Bitcoin is seeing pressure on Monday after the Commodity Futures Trading Commission filed a lawsuit against Binance – the world’s largest crypto exchange.
Why is CFTC going after Binance?
CFTC alleges that the platform violated federal laws to attract U.S. users – an allegation that may result in a significant blow to its operations.
The said complaint is against not just the exchange but its CEO (Changpeng Zhao) and CCO (Samuel Lim) as well. According to CFTC chair Rostin Benham:
There’s no location that will prevent the CFTC from protecting American investors. I have been clear that the CFTC will continue to use all of its authority to find and stop misconduct in the volatile and risky digital asset market.
Responding to the development, CEO Zhao wrote “4” on Twitter that, for its users, is a call to ignore FUD, fake news, and attacks.
CFTC is pushing for more than just fines
Binance does not have permission to operate in the United States. Yet, the watchdog alleges that it served U.S. clients and helped them use shell companies to hide their real locations.
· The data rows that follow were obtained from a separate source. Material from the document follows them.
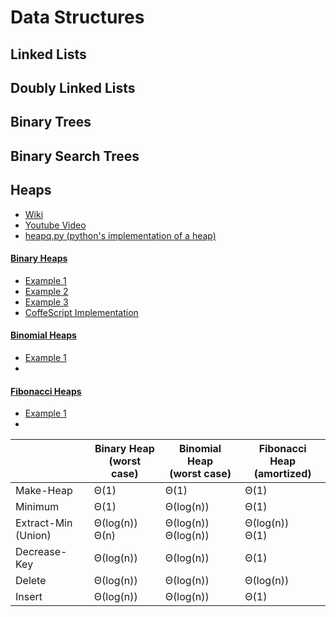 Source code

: Data Structures
===============

Linked Lists
------------

Doubly Linked Lists
-------------------

Binary Trees
------------

Binary Search Trees
-------------------

Heaps
-----
 - [Wiki](https://www.wikiwand.com/en/Heap_(data_structure))
 - [Youtube Video](https://www.youtube.com/watch?v=q7R_upR81FU)
 - [heapq.py (python's implementation of a heap)](https://docs.python.org/2/library/heapq.html#heapq.heappush)


#### [Binary Heaps](https://www.wikiwand.com/en/Binary_heap)
 - [Example 1](https://github.com/Tyriar/js-binary-heap/blob/master/index.js)
 - [Example 2](https://codetype.wordpress.com/2012/08/29/cracking-the-coding-interview-javascript-minmax-binary-heap/)
 - [Example 3](http://eloquentjavascript.net/1st_edition/appendix2.html)
 - [CoffeScript Implementation](https://github.com/qiao/heap.js)

#### [Binomial Heaps](https://www.wikiwand.com/en/Binomial_heap)
 - [Example 1](https://github.com/Tyriar/js-binomial-heap/blob/master/index.js)
 - 

#### [Fibonacci Heaps](https://www.wikiwand.com/en/Fibonacci_heap)
 - [Example 1](https://github.com/Tyriar/js-fibonacci-heap/blob/master/index.js)
 - 

|                          | Binary Heap <br> **(worst case)**  | Binomial Heap <br> **(worst case)** | Fibonacci Heap <br> **(amortized)** |
| ------------------------ | ------------------- | ------------------------ | ------------------- |
| Make-Heap                | Θ(1)                | Θ(1)                     | Θ(1)                |
| Minimum                  | Θ(1)                | Θ(log(n))                | Θ(1)                |
| Extract-Min <br> (Union) | Θ(log(n)) <br> Θ(n) | Θ(log(n)) <br> Θ(log(n)) | Θ(log(n)) <br> Θ(1) |
| Decrease-Key             | Θ(log(n))           | Θ(log(n))                | Θ(1)                |
| Delete                   | Θ(log(n))           | Θ(log(n))                | Θ(log(n))           |
| Insert                   | Θ(log(n))           | Θ(log(n))                | Θ(1)                |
Benham added:
For years, Binance knew they were violating CFTC rules, working actively to keep money flowing and avoid compliance. This should be a warning to anyone that CFTC won’t tolerate willful avoidance of U.S. law.
Beyond fines, the Commodity Futures Trading Commission is also pushing for trading and registration bans on Binance and its two senior executives.
The crypto market news arrives only days after the SEC served Coinbase a Wells notice for violating U.S. securities laws.